Extracted data entries
"""

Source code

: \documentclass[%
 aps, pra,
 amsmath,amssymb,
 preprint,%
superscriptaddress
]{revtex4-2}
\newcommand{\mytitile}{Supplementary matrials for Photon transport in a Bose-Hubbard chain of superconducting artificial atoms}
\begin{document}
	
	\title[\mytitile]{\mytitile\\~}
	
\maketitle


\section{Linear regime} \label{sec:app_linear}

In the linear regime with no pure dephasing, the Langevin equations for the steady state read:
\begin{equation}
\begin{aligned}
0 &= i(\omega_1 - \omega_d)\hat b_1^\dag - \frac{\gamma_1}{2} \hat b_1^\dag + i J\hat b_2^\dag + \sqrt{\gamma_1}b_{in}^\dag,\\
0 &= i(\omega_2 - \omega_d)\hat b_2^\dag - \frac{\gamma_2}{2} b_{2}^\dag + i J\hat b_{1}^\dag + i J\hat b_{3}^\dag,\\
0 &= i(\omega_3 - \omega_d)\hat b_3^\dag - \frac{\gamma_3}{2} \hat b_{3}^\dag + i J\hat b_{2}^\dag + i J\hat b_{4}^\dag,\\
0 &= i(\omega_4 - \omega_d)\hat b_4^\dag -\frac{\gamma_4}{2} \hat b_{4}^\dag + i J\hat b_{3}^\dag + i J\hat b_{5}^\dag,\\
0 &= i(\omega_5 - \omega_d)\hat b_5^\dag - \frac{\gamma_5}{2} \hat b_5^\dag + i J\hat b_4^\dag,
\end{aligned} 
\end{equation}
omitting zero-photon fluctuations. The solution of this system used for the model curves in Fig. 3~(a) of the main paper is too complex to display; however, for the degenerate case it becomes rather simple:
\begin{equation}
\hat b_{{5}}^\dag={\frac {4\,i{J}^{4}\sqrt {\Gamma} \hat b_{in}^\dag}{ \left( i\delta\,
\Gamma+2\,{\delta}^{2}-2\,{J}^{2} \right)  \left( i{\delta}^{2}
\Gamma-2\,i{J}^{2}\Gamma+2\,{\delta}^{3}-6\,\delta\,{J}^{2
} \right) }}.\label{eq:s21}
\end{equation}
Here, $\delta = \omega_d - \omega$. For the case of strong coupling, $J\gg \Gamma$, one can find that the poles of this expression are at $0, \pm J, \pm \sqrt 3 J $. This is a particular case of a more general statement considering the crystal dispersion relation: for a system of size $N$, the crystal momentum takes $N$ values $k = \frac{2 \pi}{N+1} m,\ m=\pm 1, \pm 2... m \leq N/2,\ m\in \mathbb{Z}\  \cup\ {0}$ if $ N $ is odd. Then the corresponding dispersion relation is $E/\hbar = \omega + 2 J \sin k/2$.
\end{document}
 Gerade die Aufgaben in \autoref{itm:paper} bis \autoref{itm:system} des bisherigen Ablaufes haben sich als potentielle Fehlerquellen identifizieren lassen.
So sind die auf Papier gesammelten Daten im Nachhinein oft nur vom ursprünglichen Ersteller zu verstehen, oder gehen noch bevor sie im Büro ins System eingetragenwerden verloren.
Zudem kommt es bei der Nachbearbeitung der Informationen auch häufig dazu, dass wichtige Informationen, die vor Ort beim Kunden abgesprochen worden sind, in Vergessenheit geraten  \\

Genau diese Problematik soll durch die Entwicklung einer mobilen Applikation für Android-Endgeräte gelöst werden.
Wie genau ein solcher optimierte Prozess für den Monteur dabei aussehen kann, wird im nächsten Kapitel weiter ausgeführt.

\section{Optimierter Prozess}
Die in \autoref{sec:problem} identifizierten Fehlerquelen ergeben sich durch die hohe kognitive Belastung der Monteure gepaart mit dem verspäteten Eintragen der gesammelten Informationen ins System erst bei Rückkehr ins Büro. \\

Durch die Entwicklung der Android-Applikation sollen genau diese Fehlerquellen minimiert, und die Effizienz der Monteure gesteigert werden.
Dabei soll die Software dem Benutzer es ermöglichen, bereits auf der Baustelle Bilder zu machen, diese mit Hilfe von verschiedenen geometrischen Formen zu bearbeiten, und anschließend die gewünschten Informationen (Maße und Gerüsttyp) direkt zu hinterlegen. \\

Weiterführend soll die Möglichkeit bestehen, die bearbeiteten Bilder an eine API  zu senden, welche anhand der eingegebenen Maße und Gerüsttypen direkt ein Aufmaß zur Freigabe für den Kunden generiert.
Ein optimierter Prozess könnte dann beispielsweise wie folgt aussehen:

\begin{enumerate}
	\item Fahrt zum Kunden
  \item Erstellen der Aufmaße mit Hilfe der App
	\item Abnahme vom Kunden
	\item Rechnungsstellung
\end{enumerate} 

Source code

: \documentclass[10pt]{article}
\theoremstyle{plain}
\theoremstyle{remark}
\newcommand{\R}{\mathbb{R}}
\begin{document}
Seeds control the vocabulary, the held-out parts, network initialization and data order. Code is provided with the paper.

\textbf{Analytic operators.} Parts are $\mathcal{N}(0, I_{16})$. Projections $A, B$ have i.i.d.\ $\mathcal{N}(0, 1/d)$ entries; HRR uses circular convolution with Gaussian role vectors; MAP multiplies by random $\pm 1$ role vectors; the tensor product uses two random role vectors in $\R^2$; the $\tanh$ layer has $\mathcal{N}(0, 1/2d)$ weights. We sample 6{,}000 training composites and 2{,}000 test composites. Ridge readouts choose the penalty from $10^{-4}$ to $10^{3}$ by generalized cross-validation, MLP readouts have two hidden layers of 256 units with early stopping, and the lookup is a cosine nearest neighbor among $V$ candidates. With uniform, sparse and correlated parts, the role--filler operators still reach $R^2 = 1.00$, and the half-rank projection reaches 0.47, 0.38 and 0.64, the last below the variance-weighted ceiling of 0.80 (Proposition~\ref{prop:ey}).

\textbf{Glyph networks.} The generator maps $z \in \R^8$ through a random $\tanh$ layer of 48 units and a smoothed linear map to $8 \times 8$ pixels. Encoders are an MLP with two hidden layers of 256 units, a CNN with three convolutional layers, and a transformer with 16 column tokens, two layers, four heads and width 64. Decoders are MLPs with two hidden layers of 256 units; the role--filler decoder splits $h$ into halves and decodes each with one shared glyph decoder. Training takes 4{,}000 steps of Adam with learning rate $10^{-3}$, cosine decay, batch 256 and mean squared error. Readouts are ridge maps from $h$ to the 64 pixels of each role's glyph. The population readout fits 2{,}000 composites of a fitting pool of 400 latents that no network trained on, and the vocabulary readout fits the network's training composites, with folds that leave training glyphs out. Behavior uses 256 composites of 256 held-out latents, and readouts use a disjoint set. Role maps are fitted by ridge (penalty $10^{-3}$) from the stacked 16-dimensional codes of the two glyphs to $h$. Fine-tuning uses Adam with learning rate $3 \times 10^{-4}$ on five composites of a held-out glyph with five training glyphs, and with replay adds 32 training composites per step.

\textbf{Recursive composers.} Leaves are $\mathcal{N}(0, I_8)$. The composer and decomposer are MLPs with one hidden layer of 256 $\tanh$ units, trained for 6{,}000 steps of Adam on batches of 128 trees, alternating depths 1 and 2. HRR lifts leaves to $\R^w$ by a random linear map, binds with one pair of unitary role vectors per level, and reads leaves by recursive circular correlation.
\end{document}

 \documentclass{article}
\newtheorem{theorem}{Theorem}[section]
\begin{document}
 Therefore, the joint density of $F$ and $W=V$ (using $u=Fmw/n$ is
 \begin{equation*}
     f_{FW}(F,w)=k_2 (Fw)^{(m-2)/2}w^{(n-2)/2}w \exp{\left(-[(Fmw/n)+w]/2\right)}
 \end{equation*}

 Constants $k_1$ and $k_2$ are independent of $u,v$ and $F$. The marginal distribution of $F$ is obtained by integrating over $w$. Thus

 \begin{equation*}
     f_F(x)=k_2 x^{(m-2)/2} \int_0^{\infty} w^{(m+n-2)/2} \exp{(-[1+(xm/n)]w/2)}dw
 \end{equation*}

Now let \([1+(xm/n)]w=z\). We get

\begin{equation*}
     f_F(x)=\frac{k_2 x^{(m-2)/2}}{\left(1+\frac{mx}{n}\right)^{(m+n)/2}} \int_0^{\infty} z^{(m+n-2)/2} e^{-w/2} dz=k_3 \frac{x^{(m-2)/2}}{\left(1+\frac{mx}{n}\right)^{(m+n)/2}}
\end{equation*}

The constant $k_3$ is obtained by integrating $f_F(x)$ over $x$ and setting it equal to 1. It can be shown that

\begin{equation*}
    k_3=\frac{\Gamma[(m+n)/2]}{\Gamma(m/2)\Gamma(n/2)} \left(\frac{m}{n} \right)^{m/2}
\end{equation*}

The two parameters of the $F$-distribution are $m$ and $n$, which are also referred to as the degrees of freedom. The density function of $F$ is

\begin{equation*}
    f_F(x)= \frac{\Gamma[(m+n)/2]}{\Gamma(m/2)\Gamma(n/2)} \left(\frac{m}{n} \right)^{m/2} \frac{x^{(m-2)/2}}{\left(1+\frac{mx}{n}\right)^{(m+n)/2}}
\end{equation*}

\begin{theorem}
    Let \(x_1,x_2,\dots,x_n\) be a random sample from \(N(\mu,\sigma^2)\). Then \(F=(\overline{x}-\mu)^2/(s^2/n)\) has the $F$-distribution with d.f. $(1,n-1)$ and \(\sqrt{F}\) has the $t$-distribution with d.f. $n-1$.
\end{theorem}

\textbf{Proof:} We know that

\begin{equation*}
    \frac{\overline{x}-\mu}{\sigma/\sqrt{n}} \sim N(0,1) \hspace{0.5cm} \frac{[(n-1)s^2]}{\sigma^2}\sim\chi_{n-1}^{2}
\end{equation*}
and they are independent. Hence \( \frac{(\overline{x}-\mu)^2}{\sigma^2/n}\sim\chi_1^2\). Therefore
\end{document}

"""

● **TASK OBJECTIVE**: Go through the records and show every line with the string "obtained" in it.

● **TASK OUTPUT**:
 Constants $k_1$ and $k_2$ are independent of $u,v$ and $F$. The marginal distribution of $F$ is obtained by integrating over $w$. Thus
The constant $k_3$ is obtained by integrating $f_F(x)$ over $x$ and setting it equal to 1. It can be shown that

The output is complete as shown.